Task statement:
Go over each line of the entries below, count those with "ביאממר", and give only the count.

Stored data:
-- Opening Marker --
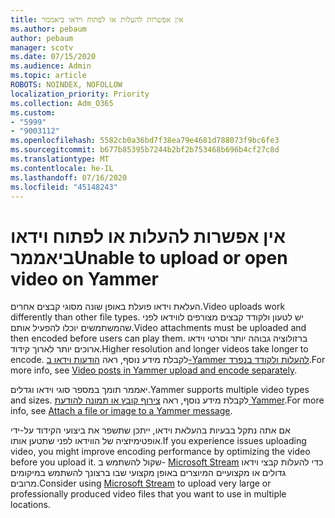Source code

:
 ```yaml
---
title: אין אפשרות להעלות או לפתוח וידאו ביאממר
ms.author: pebaum
author: pebaum
manager: scotv
ms.date: 07/15/2020
ms.audience: Admin
ms.topic: article
ROBOTS: NOINDEX, NOFOLLOW
localization_priority: Priority
ms.collection: Adm_O365
ms.custom:
- "5999"
- "9003112"
ms.openlocfilehash: 5582cb0a36bd7f38ea79e4681d788073f9bc6fe3
ms.sourcegitcommit: b677b85395b7244b2bf2b753468b696b4cf27c8d
ms.translationtype: MT
ms.contentlocale: he-IL
ms.lasthandoff: 07/16/2020
ms.locfileid: "45148243"
---
```

# <a name="unable-to-upload-or-open-video-on-yammer"></a><span data-ttu-id="642f8-102">אין אפשרות להעלות או לפתוח וידאו ביאממר</span><span class="sxs-lookup"><span data-stu-id="642f8-102">Unable to upload or open video on Yammer</span></span>

<span data-ttu-id="642f8-103">העלאת וידאו פועלת באופן שונה מסוגי קבצים אחרים.</span><span class="sxs-lookup"><span data-stu-id="642f8-103">Video uploads work differently than other file types.</span></span> <span data-ttu-id="642f8-104">יש לטעון ולקודד קבצים מצורפים לווידאו לפני שהמשתמשים יוכלו להפעיל אותם.</span><span class="sxs-lookup"><span data-stu-id="642f8-104">Video attachments must be uploaded and then encoded before users can play them.</span></span> <span data-ttu-id="642f8-105">ברזולוציה גבוהה יותר וסרטי וידאו ארוכים יותר לארוך קידוד.</span><span class="sxs-lookup"><span data-stu-id="642f8-105">Higher resolution and longer videos take longer to encode.</span></span> <span data-ttu-id="642f8-106">לקבלת מידע נוסף, ראה [הודעות וידאו ב-Yammer להעלות ולקודד בנפרד](https://support.microsoft.com/office/video-posts-in-yammer-upload-and-encode-separately-5b3a348e-3a0a-4c4b-95b1-eabdf245ba25).</span><span class="sxs-lookup"><span data-stu-id="642f8-106">For more info, see [Video posts in Yammer upload and encode separately](https://support.microsoft.com/office/video-posts-in-yammer-upload-and-encode-separately-5b3a348e-3a0a-4c4b-95b1-eabdf245ba25).</span></span>   

<span data-ttu-id="642f8-107">יאממר תומך במספר סוגי וידאו וגדלים.</span><span class="sxs-lookup"><span data-stu-id="642f8-107">Yammer supports multiple video types and sizes.</span></span> <span data-ttu-id="642f8-108">לקבלת מידע נוסף, ראה [צירוף קובץ או תמונה להודעת Yammer](https://support.microsoft.com/office/attach-a-file-or-image-to-a-yammer-message-f576d4d1-ad66-4ce4-9c43-46cf75978dbf).</span><span class="sxs-lookup"><span data-stu-id="642f8-108">For more info, see [Attach a file or image to a Yammer message](https://support.microsoft.com/office/attach-a-file-or-image-to-a-yammer-message-f576d4d1-ad66-4ce4-9c43-46cf75978dbf).</span></span>   

<span data-ttu-id="642f8-109">אם אתה נתקל בבעיות בהעלאת וידאו, ייתכן שתשפר את ביצועי הקידוד על-ידי אופטימיזציה של הווידאו לפני שתטען אותו.</span><span class="sxs-lookup"><span data-stu-id="642f8-109">If you experience issues uploading video, you might improve encoding performance by optimizing the video before you upload it.</span></span> <span data-ttu-id="642f8-110">שקול להשתמש ב- [Microsoft Stream](https://docs.microsoft.com/stream/overview) כדי להעלות קבצי וידאו גדולים או מקצועיים המיוצרים באופן מקצועי שבו ברצונך להשתמש במיקומים מרובים.</span><span class="sxs-lookup"><span data-stu-id="642f8-110">Consider using [Microsoft Stream](https://docs.microsoft.com/stream/overview) to upload very large or professionally produced video files that you want to use in multiple locations.</span></span>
-- Closing Marker --
Written answer:
2